Keene, New Hampshire's annual Pumpkin Fest, reportedly always a booze-infused, college-aged affair, blew up in riots last weekend, with dozens injured and 84 arrested after the police shut it down with a military-style show of force. The Guardians' coverage of the event is out today, providing thoughtful explorations of a regular theme in American policing these days: overly armed cops treating citizens as enemies, with tragic results. The Cato Institute's Walter Olson's comments in the article invoke Baltimore, saying that "it's shocking for people to consider Keene, New Hampshire, having militarised police in the first place—this is not Baltimore, not Los Angeles, this is a quiet college town," and that "if police dress up like the public are their enemy; if they were trained in military tactics to treat the public as their enemy, it is easy for them to make a mistake and treat the public as their enemy when they get on the street." (Van Smith)
It's one thing to appropriate someone's building or billboard for your art, or to spray up a subway car. But when you paint on a mountain in a national park, sorry, it's a felony in every sense of that word. Here's a thread at Hiker.com documenting one New York-based would-be artist's odyssey though our national treasures out west. Casey Nocket apparently posted them herself on Instagram, making the National Park Police's work somewhat easier. Her handle is, apparently, "creepytings." (Edward Ericson Jr.)

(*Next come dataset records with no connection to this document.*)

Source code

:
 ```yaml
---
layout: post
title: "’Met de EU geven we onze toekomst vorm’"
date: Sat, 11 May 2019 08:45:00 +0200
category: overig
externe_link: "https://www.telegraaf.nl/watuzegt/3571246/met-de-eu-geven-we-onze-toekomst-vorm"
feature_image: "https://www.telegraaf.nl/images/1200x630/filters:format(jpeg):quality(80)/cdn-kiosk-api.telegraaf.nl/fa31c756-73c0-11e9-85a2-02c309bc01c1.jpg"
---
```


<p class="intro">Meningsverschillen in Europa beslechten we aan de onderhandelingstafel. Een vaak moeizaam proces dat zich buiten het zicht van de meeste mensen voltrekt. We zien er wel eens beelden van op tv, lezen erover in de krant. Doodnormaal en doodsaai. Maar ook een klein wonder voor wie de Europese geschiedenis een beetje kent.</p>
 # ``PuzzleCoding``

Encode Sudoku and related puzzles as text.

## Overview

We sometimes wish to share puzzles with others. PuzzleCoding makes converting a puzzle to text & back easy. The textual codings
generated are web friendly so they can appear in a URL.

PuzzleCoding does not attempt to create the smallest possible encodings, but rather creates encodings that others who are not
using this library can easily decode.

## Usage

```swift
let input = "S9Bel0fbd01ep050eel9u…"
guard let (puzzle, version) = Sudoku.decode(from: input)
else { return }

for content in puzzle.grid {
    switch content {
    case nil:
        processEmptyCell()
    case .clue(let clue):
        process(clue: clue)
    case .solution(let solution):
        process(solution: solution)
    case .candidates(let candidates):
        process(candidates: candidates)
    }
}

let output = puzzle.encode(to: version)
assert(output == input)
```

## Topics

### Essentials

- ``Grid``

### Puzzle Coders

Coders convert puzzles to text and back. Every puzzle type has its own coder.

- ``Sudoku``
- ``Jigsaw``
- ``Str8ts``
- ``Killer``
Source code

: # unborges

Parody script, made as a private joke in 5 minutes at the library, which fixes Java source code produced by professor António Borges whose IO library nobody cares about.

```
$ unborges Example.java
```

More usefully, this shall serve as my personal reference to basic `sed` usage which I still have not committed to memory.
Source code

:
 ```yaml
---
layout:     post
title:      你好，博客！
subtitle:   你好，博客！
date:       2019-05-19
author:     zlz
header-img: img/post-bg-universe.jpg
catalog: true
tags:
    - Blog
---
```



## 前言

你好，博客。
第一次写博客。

Last week's quarterly counts of foreclosures by RealtyTrac had some troubling trends. Nationwide, foreclosures were up for the first time in three years. As Mandelman Matters at implode.com notes, "The report also showed the five states with the highest foreclosure rates during the third quarter included Florida, Maryland, New Jersey, Nevada, and Illinois. Some were up and therefore worsening, like Maryland and New Jersey, where 'filings in the third quarter increased in Maryland on a year-over-year basis for the ninth consecutive quarter and in New Jersey for the 10th.'" The Sun noted the trend back in the spring and reported that "officials hope foreclosures will taper off." Hasn't happened. Hmm. (Edward Ericson Jr.)